Healy just stared at him, expressionless.
In the silence that followed, one of the crewmen uttered a low moan.
Finally, the pirate’s eyebrows jumped ever so slightly, dismissing the subject.
“Ugly fruit…Bound from Deadweather, I suppose?”
Racker opened his eyes a crack. “Y-yessir.”
Healy turned his head, his sharp eyes moving down the line of trembling crewmen. When they reached me, I saw a flicker of recognition—but as his eyes burned into mine, I realized I was risking death by staring back and quickly looked at my feet.
Healy returned his attention to Racker. “You’re familiar with a pirate named Ripper Jones?”
Guts growled in his throat at the mention of the pirate who once owned him.
“Only b-by reputation,” answered Racker.
“Captains a frigate called the
Red Throat
—three-masted, square-rigged, thirty guns. Have you seen such a ship in the past week?”
“N-no, sir.”
“Would you know it by sight if you had?”
“I-I-I th-think, sir. Ha-haven’t seen
any
ships this week, other th-th-th…” Racker had to pause for a bit to get his nerves under control. “Th-than what was in port at-at Deadweather.”
“Which was what?”
“S-s-sea Goblin…Frenzy…Blood Lust…”
“Nothing under sail?”
“N-no, sir.”
“You’re quite sure?”
“Y-y-yes.”
Healy nodded. Then he raised his voice, addressing the entire crew.
“It’s in the interest of every man who sails the Blue Sea…that Ripper Jones be scoured from these waters forever.”
He turned his head to take us all in with his fearsome eyes. “So if any of you encounter him, or his ship—you will kill him…sink it…or find me immediately so that I can do it. Do you understand?”
“Yes?” came a frightened squeak from Racker.
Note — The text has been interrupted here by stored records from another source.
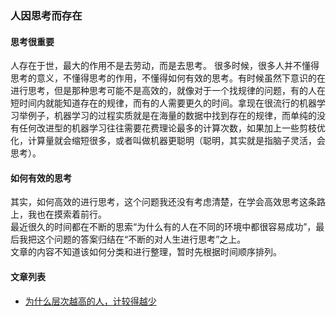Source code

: ### 人因思考而存在
#### 思考很重要
人存在于世，最大的作用不是去劳动，而是去思考。  很多时候，很多人并不懂得思考的意义，不懂得思考的作用，不懂得如何有效的思考。有时候虽然下意识的在进行思考，但是那种思考可能不是高效的，就像对于一个找规律的问题，有的人在短时间内就能知道存在的规律，而有的人需要更久的时间。拿现在很流行的机器学习举例子，机器学习的过程实质就是在海量的数据中找到存在的规律，而单纯的没有任何改进型的机器学习往往需要花费理论最多的计算次数，如果加上一些剪枝优化，计算量就会缩短很多，或者叫做机器更聪明（聪明，其实就是指脑子灵活，会思考）。  

#### 如何有效的思考
其实，如何高效的进行思考，这个问题我还没有考虑清楚，在学会高效思考这条路上，我也在摸索着前行。  
最近很久的时间都在不断的思索“为什么有的人在不同的环境中都很容易成功”，最后我把这个问题的答案归结在“不断的对人生进行思考”之上。  
文章的内容不知道该如何分类和进行整理，暂时先根据时间顺序排列。

#### 文章列表
* [为什么层次越高的人，计较得越少](https://github.com/su526664687/ThinkingAboutLife/blob/master/%E4%B8%BA%E4%BB%80%E4%B9%88%E5%B1%82%E6%AC%A1%E8%B6%8A%E9%AB%98%E7%9A%84%E4%BA%BA%EF%BC%8C%E8%AE%A1%E8%BE%83%E5%BE%97%E8%B6%8A%E5%B0%91.md)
Healy looked disappointed—not just at the captain, but the whole crew. Who immediately fell to croaking their agreement as loudly as they could muster.
“Yeh!”
“Got it!”
“You betcha!”
They didn’t sound too convincing. Then again, it was a pretty tall order. And I wondered whether Healy was hunting down the only pirate on the Blue Sea with a reputation as terrible as his own for personal reasons—everybody knew Healy and the Ripper hated each other’s guts—or because of the Ripper’s attack on the
Earthly Pleasure,
a passenger ship full of Rovian nobles that Roger Pembroke owned.
Healy and Pembroke had some kind of relationship that I couldn’t for the life of me understand. Millicent had once told me that Healy worked for her father, and while I couldn’t imagine
Burn Healy taking orders from anybody, at times they did seem like allies. But then at other times, they seemed like the mortal enemies you’d expect a businessman and a pirate to be.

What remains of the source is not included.